Problem to work on -
Exactly the lines starting at the line containing "To check-in your" and ending at the line containing "log message for the" are to be written out from the listing below, both included.

Data for the task -
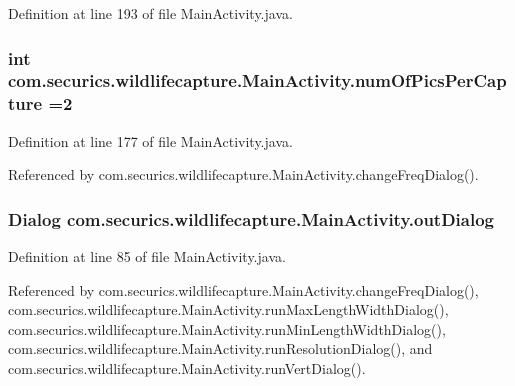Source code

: Definition at line 193 of file Main\+Activity.\+java.

\subsubsection[{num\+Of\+Pics\+Per\+Capture}]{\setlength{\rightskip}{0pt plus 5cm}int com.\+securics.\+wildlifecapture.\+Main\+Activity.\+num\+Of\+Pics\+Per\+Capture =2\hspace{0.3cm}{\ttfamily [static]}}\label{classcom_1_1securics_1_1wildlifecapture_1_1_main_activity_ae072a2e4ac5cc978e2a87b866f9eb345}


Definition at line 177 of file Main\+Activity.\+java.



Referenced by com.\+securics.\+wildlifecapture.\+Main\+Activity.\+change\+Freq\+Dialog().

\subsubsection[{out\+Dialog}]{\setlength{\rightskip}{0pt plus 5cm}Dialog com.\+securics.\+wildlifecapture.\+Main\+Activity.\+out\+Dialog\hspace{0.3cm}{\ttfamily [private]}}\label{classcom_1_1securics_1_1wildlifecapture_1_1_main_activity_ade48e47c6e28618977b7fc930b32b9c0}


Definition at line 85 of file Main\+Activity.\+java.



Referenced by com.\+securics.\+wildlifecapture.\+Main\+Activity.\+change\+Freq\+Dialog(), com.\+securics.\+wildlifecapture.\+Main\+Activity.\+run\+Max\+Length\+Width\+Dialog(), com.\+securics.\+wildlifecapture.\+Main\+Activity.\+run\+Min\+Length\+Width\+Dialog(), com.\+securics.\+wildlifecapture.\+Main\+Activity.\+run\+Resolution\+Dialog(), and com.\+securics.\+wildlifecapture.\+Main\+Activity.\+run\+Vert\+Dialog().

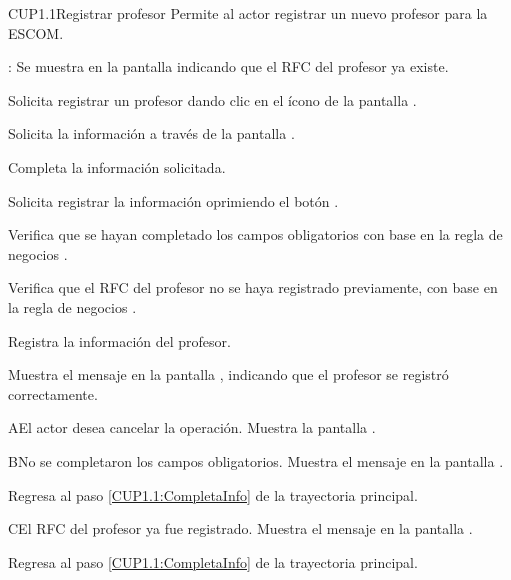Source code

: \begin{UseCase}{CUP1.1}{Registrar profesor}{	
	Permite al actor registrar un nuevo profesor para la ESCOM.
}
{\begin{UClist}
			\UCli {}: Se muestra en la pantalla  indicando que el RFC del profesor ya existe.
		\end{UClist}
	}
\end{UseCase}

\begin{UCtrayectoria}
	\UCpaso [\UCactor] Solicita registrar un profesor dando clic en el ícono %
	de la pantalla . 
	
	\UCpaso [\UCsist] Solicita la información a través de la pantalla .
	
	\UCpaso [\UCactor] Completa la información solicitada. \label{CUP1.1:CompletaInfo}
	
	\UCpaso [\UCactor] Solicita registrar la información oprimiendo el botón . 
	
	\UCpaso [\UCsist] Verifica que se hayan completado los campos obligatorios con base en la regla de negocios . 
	
	\UCpaso [\UCsist] Verifica que el RFC del profesor no se haya registrado previamente, con base en la regla de negocios . 
	
	\UCpaso [\UCsist] Registra la información del profesor.
	
	\UCpaso [\UCsist] Muestra el mensaje  en la pantalla , indicando que el profesor se registró correctamente.	
	
\end{UCtrayectoria}


\begin{UCtrayectoriaA}{A}{El actor desea cancelar la operación.}
	\UCpaso [\UCsist] Muestra la pantalla . 
\end{UCtrayectoriaA}

\begin{UCtrayectoriaA}{B}{No se completaron los campos obligatorios.}
	\UCpaso [\UCsist] Muestra el mensaje  en la pantalla .
	
	\UCpaso Regresa al paso \ref{CUP1.1:CompletaInfo} de la trayectoria principal.
\end{UCtrayectoriaA}

\begin{UCtrayectoriaA}{C}{El RFC del profesor ya fue registrado.}
	\UCpaso [\UCsist] Muestra el mensaje  en la pantalla .
	
	\UCpaso Regresa al paso \ref{CUP1.1:CompletaInfo} de la trayectoria principal.
\end{UCtrayectoriaA}
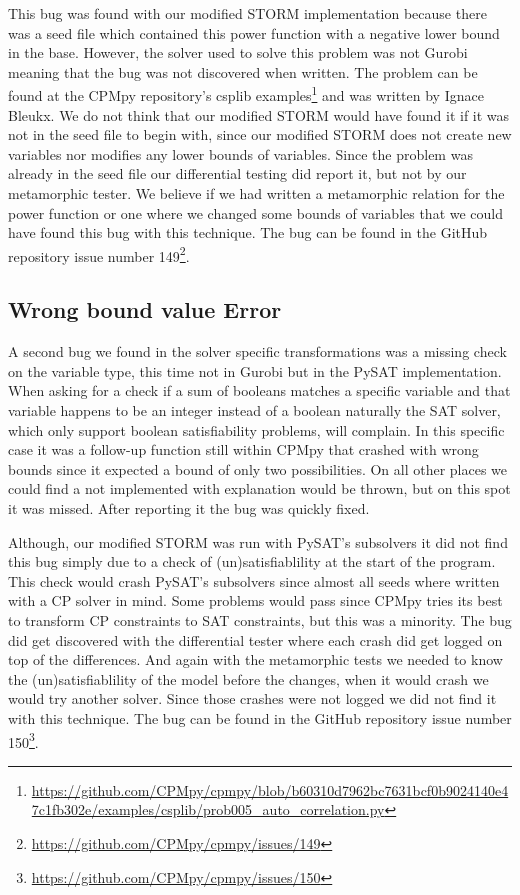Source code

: This bug was found with our modified STORM implementation because there was a seed file which contained this power function with a negative lower bound in the base. However, the solver used to solve this problem was not Gurobi meaning that the bug was not discovered when written. The problem can be found at the CPMpy repository's csplib examples\footnote{\url{https://github.com/CPMpy/cpmpy/blob/b60310d7962bc7631bcf0b9024140e47c1fb302e/examples/csplib/prob005_auto_correlation.py}} and was written by Ignace Bleukx. We do not think that our modified STORM would have found it if it was not in the seed file to begin with, since our modified STORM does not create new variables nor modifies any lower bounds of variables. Since the problem was already in the seed file our differential testing did report it, but not by our metamorphic tester. We believe if we had written a metamorphic relation for the power function or one where we changed some bounds of variables that we could have found this bug with this technique. The bug can be found in the GitHub repository issue number 149\footnote{\url{https://github.com/CPMpy/cpmpy/issues/149}}.

\subsection{Wrong bound value Error}
\label{res:bug:WrongBounds}
A second bug we found in the solver specific transformations was a missing check on the variable type, this time not in Gurobi but in the PySAT implementation. When asking for a check if a sum of booleans matches a specific variable and that variable happens to be an integer instead of a boolean naturally the SAT solver, which only support boolean satisfiability problems, will complain. In this specific case it was a follow-up function still within CPMpy that crashed with wrong bounds since it expected a bound of only two possibilities. On all other places we could find a not implemented with explanation would be thrown, but on this spot it was missed. After reporting it the bug was quickly fixed.

Although, our modified STORM was run with PySAT's subsolvers it did not find this bug simply due to a check of (un)satisfiablility at the start of the program. This check would crash PySAT's subsolvers since almost all seeds where written with a CP solver in mind. Some problems would pass since CPMpy tries its best to transform CP constraints to SAT constraints, but this was a minority. The bug did get discovered with the differential tester where each crash did get logged on top of the differences. And again with the metamorphic tests we needed to know the (un)satisfiablility of the model before the changes, when it would crash we would try another solver. Since those crashes were not logged we did not find it with this technique. The bug can be found in the GitHub repository issue number 150\footnote{\url{https://github.com/CPMpy/cpmpy/issues/150}}.

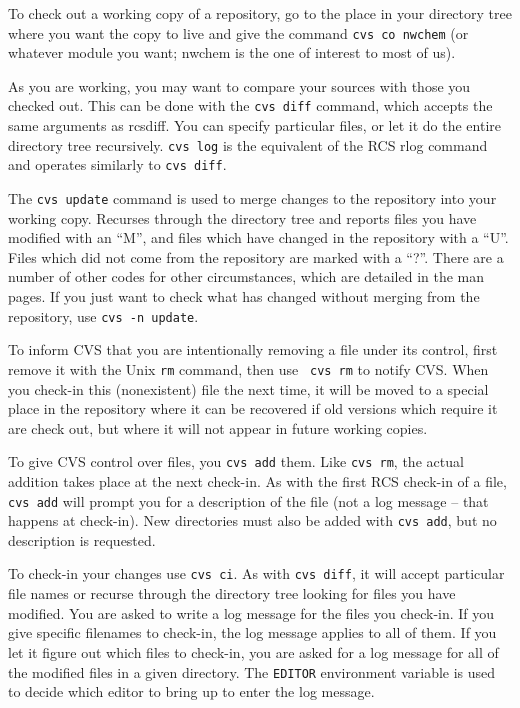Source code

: To check out a working copy of a repository, go to the place in your
directory tree where you want the copy to live and give the command
{\tt cvs co nwchem} (or whatever module you want; nwchem is the one
of interest to most of us).

As you are working, you may want to compare your sources with those
you checked out.  This can be done with the {\tt cvs diff} command,
which accepts the same arguments as rcsdiff.  You can specify
particular files, or let it do the entire directory tree recursively.
{\tt cvs log} is the equivalent of the RCS rlog command and operates
similarly to {\tt cvs diff}.

The {\tt cvs update} command is used to merge changes to the
repository into your working copy.  Recurses through the directory
tree and reports files you have modified with an ``M'', and files
which have changed in the repository with a ``U''.  Files which did
not come from the repository are marked with a ``?''.  There are a
number of other codes for other circumstances, which are detailed in
the man pages. If you just want to check what has changed without
merging from the repository, use {\tt cvs -n update}.

To inform CVS that you are intentionally removing a file under its
control, first remove it with the Unix {\tt rm} command, then use {\tt
cvs rm} to notify CVS\@.  When you check-in this (nonexistent) file the
next time, it will be moved to a special place in the repository where
it can be recovered if old versions which require it are check out,
but where it will not appear in future working copies.

To give CVS control over files, you {\tt cvs add} them.  Like {\tt cvs
rm}, the actual addition takes place at the next check-in.  As with
the first RCS check-in of a file, {\tt cvs add} will prompt you for a
description of the file (not a log message -- that happens at
check-in).  New directories must also be added with {\tt cvs add}, but no
description is requested.

To check-in your changes use {\tt cvs ci}.  As with {\tt cvs diff},
it will accept particular file names or recurse through the directory
tree looking for files you have modified.  You are asked to write a
log message for the files you check-in.  If you give specific filenames
to check-in, the log message applies to all of them.  If you let it
figure out which files to check-in, you are asked for a log message for
all of the modified files in a given directory.  The {\tt EDITOR}
environment variable is used to decide which editor to bring up to
enter the log message.


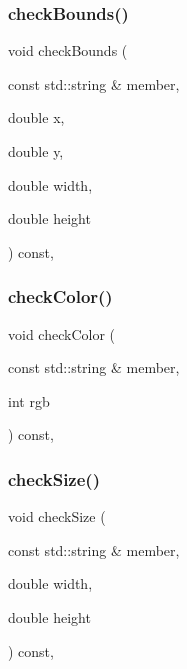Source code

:\subsubsection{\texorpdfstring{check\+Bounds()}{checkBounds()}}
{\footnotesize\ttfamily void check\+Bounds (\begin{DoxyParamCaption}\item[{const std\+::string \&}]{member,  }\item[{double}]{x,  }\item[{double}]{y,  }\item[{double}]{width,  }\item[{double}]{height }\end{DoxyParamCaption}) const\hspace{0.3cm}{\ttfamily [protected]}, {\ttfamily [inherited]}}

\mbox{\label{classGDrawingSurface_a9841b5dc607ca41a14819d80e1d8a09c}} 
\subsubsection{\texorpdfstring{check\+Color()}{checkColor()}}
{\footnotesize\ttfamily void check\+Color (\begin{DoxyParamCaption}\item[{const std\+::string \&}]{member,  }\item[{int}]{rgb }\end{DoxyParamCaption}) const\hspace{0.3cm}{\ttfamily [protected]}, {\ttfamily [inherited]}}

\mbox{\label{classGDrawingSurface_a70a6546707ae708573396616bd0f5320}} 
\subsubsection{\texorpdfstring{check\+Size()}{checkSize()}}
{\footnotesize\ttfamily void check\+Size (\begin{DoxyParamCaption}\item[{const std\+::string \&}]{member,  }\item[{double}]{width,  }\item[{double}]{height }\end{DoxyParamCaption}) const\hspace{0.3cm}{\ttfamily [protected]}, {\ttfamily [inherited]}}

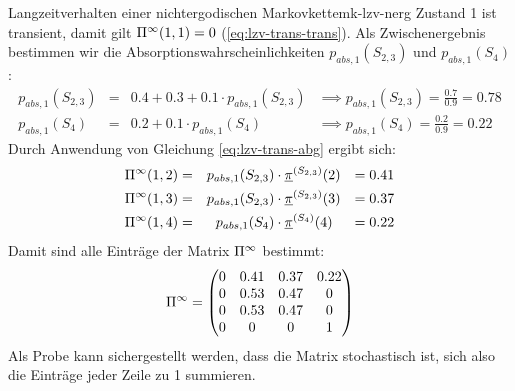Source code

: \begin{example}{Langzeitverhalten einer nichtergodischen Markovkette}{mk-lzv-nerg}
Zustand 1 ist transient, damit gilt $\Pi^\infty(1,1) = 0$
(\eqref{eq:lzv-trans-trans}). Als Zwischenergebnis bestimmen wir die
Absorptionswahrscheinlichkeiten $p_{abs,1}(S_{2,3})$ und $p_{abs,1}(S_{4})$:
\begin{align*}
p_{abs,1}(S_{2,3}) &=&  0.4 + 0.3 + 0.1 \cdot p_{abs,1}(S_{2,3}) & \implies
p_{abs,1}(S_{2,3}) = \frac{0.7}{0.9} = 0.78  \\
p_{abs,1}(S_{4})   &=&  0.2 + 0.1 \cdot p_{abs,1}(S_4) &\implies
p_{abs,1}(S_4) =\frac{0.2}{0.9} = 0.22
\end{align*}
Durch Anwendung von Gleichung \eqref{eq:lzv-trans-abg} ergibt sich:
\begin{align*}
\Pi^\infty(1,2) &=& p_{abs,1}(S_{2,3}) &\cdot\underline{\pi}^{(S_{2,3})}(2) &= 0.41 \\
\Pi^\infty(1,3) &=& p_{abs,1}(S_{2,3}) &\cdot\underline{\pi}^{(S_{2,3})}(3) &= 0.37 \\
\Pi^\infty(1,4) &=& p_{abs,1}(S_4)     &\cdot\underline{\pi}^{(S_4)}    (4) &= 0.22
\end{align*}
Damit sind alle Einträge der Matrix $\Pi^\infty$ bestimmt:
\[
\Pi^\infty = \begin{pmatrix}
   0  & 0.41 & 0.37 & 0.22 \\
   0  & 0.53 & 0.47 &  0   \\
   0  & 0.53 & 0.47 &  0   \\
   0  &  0   &  0   &  1
\end{pmatrix}
\]
Als Probe kann sichergestellt werden, dass die Matrix stochastisch ist, sich
also die Einträge jeder Zeile zu 1 summieren.
\end{example}
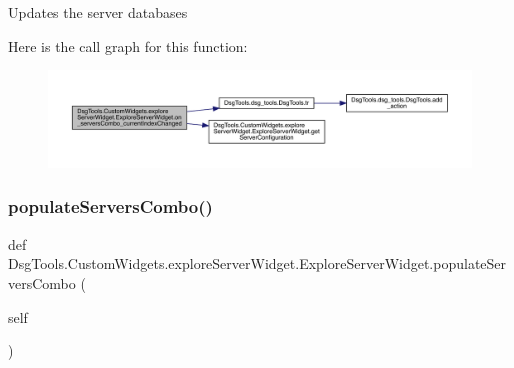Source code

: \begin{DoxyVerb}Updates the server databases
\end{DoxyVerb}
 Here is the call graph for this function\+:
\nopagebreak
\begin{figure}[H]
\begin{center}
\leavevmode
\includegraphics[width=350pt]{class_dsg_tools_1_1_custom_widgets_1_1explore_server_widget_1_1_explore_server_widget_a186c7521aad3ac166a08d958abecb623_cgraph}
\end{center}
\end{figure}
\mbox{\label{class_dsg_tools_1_1_custom_widgets_1_1explore_server_widget_1_1_explore_server_widget_a0f623e6eb0c758c98e1868f770f13eaf}} 
\subsubsection{\texorpdfstring{populate\+Servers\+Combo()}{populateServersCombo()}}
{\footnotesize\ttfamily def Dsg\+Tools.\+Custom\+Widgets.\+explore\+Server\+Widget.\+Explore\+Server\+Widget.\+populate\+Servers\+Combo (\begin{DoxyParamCaption}\item[{}]{self }\end{DoxyParamCaption})}

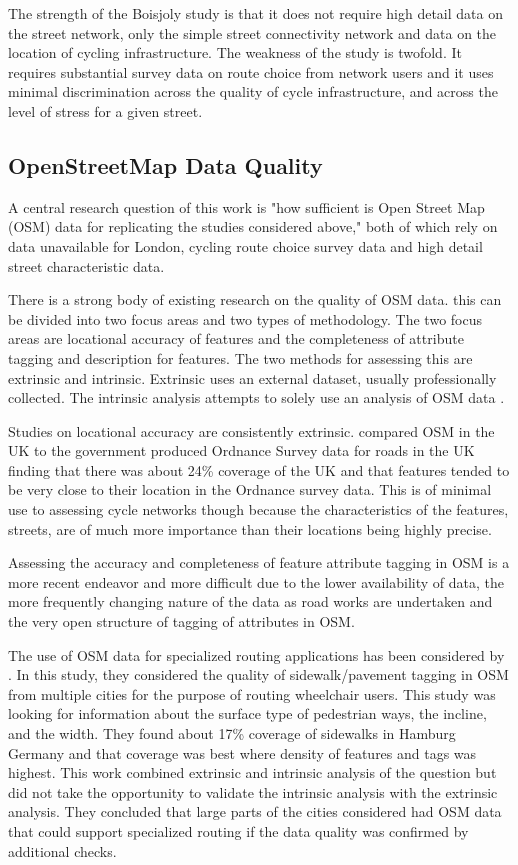 The strength of the Boisjoly study is that it does not require high detail data on the street network, only the simple street connectivity network and data on the location of cycling infrastructure. The weakness of the study is twofold. It requires substantial survey data on route choice from network users and it uses minimal discrimination across the quality of cycle infrastructure, and across the level of stress for a given street. 

\subsection{OpenStreetMap Data Quality}\label{OSMQuality}

A central research question of this work is "how sufficient is Open Street Map (OSM) data for replicating the studies considered above," both of which rely on data unavailable for London, cycling route choice survey data and high detail street characteristic data. 

There is a strong body of existing research on the quality of OSM data. this can be divided into two focus areas and two types of methodology. The two focus areas are locational accuracy of features and the completeness of attribute tagging and description for features. The two methods for assessing this are extrinsic and intrinsic. Extrinsic uses an external dataset, usually professionally collected. The intrinsic analysis attempts to solely use an analysis of OSM data . 

Studies on locational accuracy are consistently extrinsic. \textcite{haklay2010good} compared OSM in the UK to the government produced Ordnance Survey data for roads in the UK finding that there was about 24\% coverage of the UK and that features tended to be very close to their location in the Ordnance survey data. This is of minimal use to assessing cycle networks though because the characteristics of the features, streets, are of much more importance than their locations being highly precise. 

Assessing the accuracy and completeness of feature attribute tagging in OSM is a more recent endeavor and more difficult due to the lower availability of data, the more frequently changing nature of the data as road works are undertaken and the very open structure of tagging of attributes in OSM.  

The use of OSM data for specialized routing applications has been considered by \textcite{mobasheri2017crowdsourced}. In this study, they considered the quality of sidewalk/pavement tagging in OSM from multiple cities for the purpose of routing wheelchair users. This study was looking for information about the surface type of pedestrian ways, the incline, and the width. They found about 17\% coverage of sidewalks in Hamburg Germany and that coverage was best where density of features and tags was highest. This work combined extrinsic and intrinsic analysis of the question but did not take the opportunity to validate the intrinsic analysis with the extrinsic analysis. They concluded that large parts of the cities considered had OSM data that could support specialized routing if the data quality was confirmed by additional checks.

Written response -
To check-in your changes use {\tt cvs ci}.  As with {\tt cvs diff},
it will accept particular file names or recurse through the directory
tree looking for files you have modified.  You are asked to write a
log message for the files you check-in.  If you give specific filenames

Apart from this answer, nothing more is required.